#### [Assignment]
For the data below, give the number of lines containing "Descent" and nothing more.

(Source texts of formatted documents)

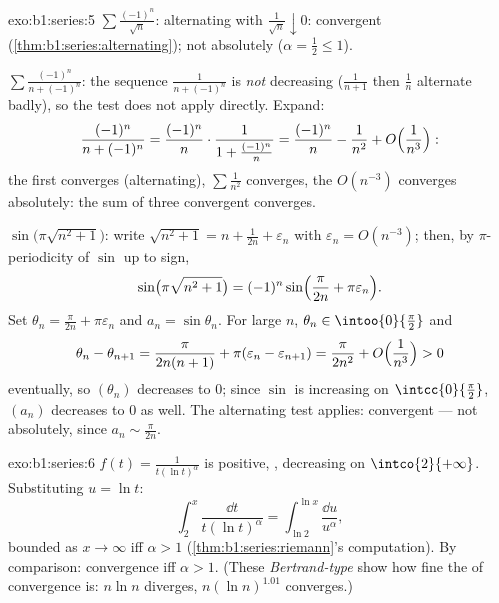 \begin{solution}{exo:b1:series:5}
$\sum \frac{(-1)^n}{\sqrt n}$: alternating with $\frac{1}{\sqrt n}
\downarrow 0$: convergent (\cref{thm:b1:series:alternating}); not
absolutely ($\alpha = \frac12 \leq 1$).

$\sum \frac{(-1)^n}{n + (-1)^n}$: the sequence $\frac{1}{n +
(-1)^n}$ is \emph{not} decreasing ($\frac{1}{n+1}$ then
$\frac{1}{n}$ alternate badly), so the test does not apply directly.
Expand:
\[
\frac{(-1)^n}{n + (-1)^n}
= \frac{(-1)^n}{n}\cdot\frac{1}{1 + \frac{(-1)^n}{n}}
= \frac{(-1)^n}{n} - \frac{1}{n^2} +
O\Bigl(\frac{1}{n^3}\Bigr):
\]
the first  converges (alternating), $\sum \frac{1}{n^2}$
converges, the $O(n^{-3})$ converges absolutely: the sum of three
convergent  converges.

$\sin\bigl(\pi\sqrt{n^2+1}\bigr)$: write $\sqrt{n^2 + 1} = n +
\frac{1}{2n} + \varepsilon_n$ with $\varepsilon_n = O(n^{-3})$;
then, by $\pi$-periodicity of $\sin$ up to sign,
\[
\sin\bigl(\pi\sqrt{n^2+1}\bigr)
= (-1)^n \sin\Bigl(\frac{\pi}{2n} + \pi\varepsilon_n\Bigr) .
\]
Set $\theta_n = \frac{\pi}{2n} + \pi\varepsilon_n$ and $a_n =
\sin\theta_n$. For large $n$, $\theta_n \in \intoo{0}{\frac\pi2}$
and
\[
\theta_n - \theta_{n+1} = \frac{\pi}{2n(n+1)} +
\pi(\varepsilon_n - \varepsilon_{n+1})
= \frac{\pi}{2n^2} + O\Bigl(\frac{1}{n^3}\Bigr) > 0
\]
eventually, so $(\theta_n)$ decreases to $0$; since $\sin$ is
increasing on $\intcc{0}{\frac\pi2}$, $(a_n)$ decreases to $0$ as
well. The alternating test applies: convergent --- not absolutely,
since $a_n \sim \frac{\pi}{2n}$.
\end{solution}

\begin{solution}{exo:b1:series:6}
$f(t) = \frac{1}{t(\ln t)^\alpha}$ is positive, ,
decreasing on $\intco{2}{+\infty}$. Substituting $u = \ln t$:
\[
\int_2^x \frac{\dd t}{t(\ln t)^\alpha}
= \int_{\ln 2}^{\ln x} \frac{\dd u}{u^\alpha},
\]
bounded as $x \to \infty$ iff $\alpha > 1$
(\cref{thm:b1:series:riemann}'s computation). By 
comparison: convergence iff $\alpha > 1$. (These \emph{Bertrand-type}
 show how fine the  of convergence is: $n\ln n$
diverges, $n(\ln n)^{1.01}$ converges.)
\end{solution}

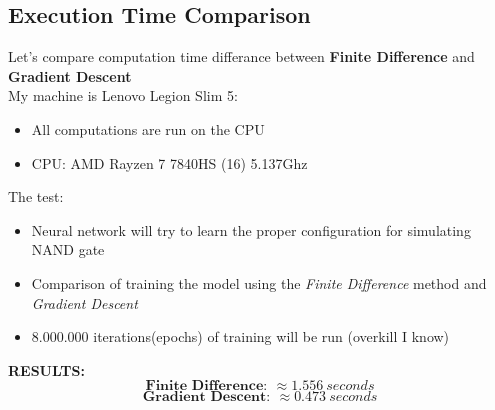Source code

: \documentclass{article}
\begin{document}
\subsection{Execution Time Comparison}
Let's compare computation time differance between \textbf{Finite Difference} and \textbf{Gradient Descent}\\
My machine is Lenovo Legion Slim 5:
\begin{itemize}
    \item {All computations are run on the CPU}
    \item {CPU: AMD Rayzen 7 7840HS (16) 5.137Ghz}
\end{itemize}
The test:
\begin{itemize}
    \item {Neural network will try to learn the proper configuration for simulating NAND gate} 
    \item {Comparison of training the model using the \textit{Finite Difference} method and \textit{Gradient Descent}} 
    \item {8.000.000 iterations(epochs) of training will be run (overkill I know)} 
\end{itemize}
\textbf{RESULTS:}\\
\indent \[ \textbf{Finite Difference}:\ \approx 1.556\ seconds \]
\indent \[ \textbf{Gradient Descent}:\ \approx 0.473\ seconds \]
\end{document}
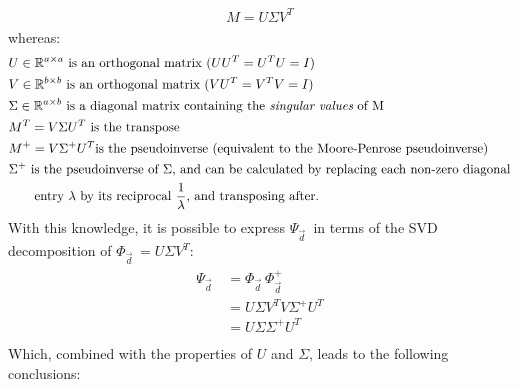 \documentclass[11pt]{scrartcl} %
\begin{document}
  \begin{align*}
    \begin{aligned}
      M = U\Sigma V^T
    \end{aligned}
  \end{align*}
  whereas:
  \begin{align*}
    \begin{aligned}
      &U\in\mathbb{R}^{a\times a} \text{ is an orthogonal matrix } (U U^T = U^TU = I)\\
      &V\in\mathbb{R}^{b\times b} \text{ is an orthogonal matrix } (V U^T = V^TV =I)\\
      &\Sigma\in\mathbb{R}^{a\times b} \text{ is a diagonal matrix containing the {\it singular values} of M}\\
      &M^T = V\Sigma U^T \text{ is the transpose}\\
      &M^+ = V\Sigma^+ U^T \text{is the pseudoinverse (equivalent to the Moore-Penrose pseudoinverse)}\\
      &\Sigma^+ \text{ is the pseudoinverse of \(\Sigma\), and can be calculated by replacing each non-zero diagonal}\\
      &\quad\quad\text{entry \(\lambda\) by its reciprocal \(\frac{1}{\lambda}\), and transposing after.}
    \end{aligned}
  \end{align*}
  With this knowledge, it is possible to express \( \Psi_{\vec{d}\;}\) in terms of the SVD decomposition of \( \Phi_{\vec{d}\;} = U\Sigma V^T\):
  \begin{align*}
    \begin{aligned}
      \Psi_{\vec{d}\;} &= \Phi_{\vec{d}\;} \Phi_{\vec{d}\;}^+\\
      &= U\Sigma V^T V\Sigma^+ U^T\\
      &= U\Sigma \Sigma^+ U^T\\
    \end{aligned}
  \end{align*}
  Which, combined with the properties of \(U\) and \(\Sigma\), leads to the following conclusions:
\end{document}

#### [Result]
3